§ DIRECTIONS FOR THIS TASK
Each entry is to be printed again word for word.

* * * *

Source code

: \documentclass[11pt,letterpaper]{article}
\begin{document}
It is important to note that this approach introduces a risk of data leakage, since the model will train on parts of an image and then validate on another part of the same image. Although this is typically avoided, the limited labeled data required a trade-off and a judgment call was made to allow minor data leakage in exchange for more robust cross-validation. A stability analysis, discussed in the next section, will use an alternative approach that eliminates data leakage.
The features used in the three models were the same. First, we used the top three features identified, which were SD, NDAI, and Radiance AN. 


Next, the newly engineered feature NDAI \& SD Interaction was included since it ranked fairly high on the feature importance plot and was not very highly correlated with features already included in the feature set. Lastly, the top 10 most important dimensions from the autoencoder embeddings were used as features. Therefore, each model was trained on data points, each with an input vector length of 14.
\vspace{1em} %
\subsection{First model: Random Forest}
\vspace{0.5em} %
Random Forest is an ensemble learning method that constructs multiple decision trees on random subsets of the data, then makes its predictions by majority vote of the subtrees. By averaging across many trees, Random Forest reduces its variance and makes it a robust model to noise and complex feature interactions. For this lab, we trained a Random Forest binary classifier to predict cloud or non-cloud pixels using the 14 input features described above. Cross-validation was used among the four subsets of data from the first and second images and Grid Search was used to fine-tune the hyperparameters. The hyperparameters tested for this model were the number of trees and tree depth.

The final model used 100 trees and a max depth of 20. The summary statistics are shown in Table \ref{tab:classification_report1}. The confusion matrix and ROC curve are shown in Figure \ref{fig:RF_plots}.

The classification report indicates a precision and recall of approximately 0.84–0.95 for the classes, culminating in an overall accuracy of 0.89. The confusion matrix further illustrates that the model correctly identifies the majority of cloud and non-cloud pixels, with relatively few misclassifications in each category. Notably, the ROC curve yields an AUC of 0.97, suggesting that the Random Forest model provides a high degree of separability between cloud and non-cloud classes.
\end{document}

* * * *

§ TASK ANSWER
Source code

: \documentclass[11pt,letterpaper]{article}
\begin{document}
It is important to note that this approach introduces a risk of data leakage, since the model will train on parts of an image and then validate on another part of the same image. Although this is typically avoided, the limited labeled data required a trade-off and a judgment call was made to allow minor data leakage in exchange for more robust cross-validation. A stability analysis, discussed in the next section, will use an alternative approach that eliminates data leakage.
The features used in the three models were the same. First, we used the top three features identified, which were SD, NDAI, and Radiance AN. 


Next, the newly engineered feature NDAI \& SD Interaction was included since it ranked fairly high on the feature importance plot and was not very highly correlated with features already included in the feature set. Lastly, the top 10 most important dimensions from the autoencoder embeddings were used as features. Therefore, each model was trained on data points, each with an input vector length of 14.
\vspace{1em} %
\subsection{First model: Random Forest}
\vspace{0.5em} %
Random Forest is an ensemble learning method that constructs multiple decision trees on random subsets of the data, then makes its predictions by majority vote of the subtrees. By averaging across many trees, Random Forest reduces its variance and makes it a robust model to noise and complex feature interactions. For this lab, we trained a Random Forest binary classifier to predict cloud or non-cloud pixels using the 14 input features described above. Cross-validation was used among the four subsets of data from the first and second images and Grid Search was used to fine-tune the hyperparameters. The hyperparameters tested for this model were the number of trees and tree depth.

The final model used 100 trees and a max depth of 20. The summary statistics are shown in Table \ref{tab:classification_report1}. The confusion matrix and ROC curve are shown in Figure \ref{fig:RF_plots}.

The classification report indicates a precision and recall of approximately 0.84–0.95 for the classes, culminating in an overall accuracy of 0.89. The confusion matrix further illustrates that the model correctly identifies the majority of cloud and non-cloud pixels, with relatively few misclassifications in each category. Notably, the ROC curve yields an AUC of 0.97, suggesting that the Random Forest model provides a high degree of separability between cloud and non-cloud classes.
\end{document}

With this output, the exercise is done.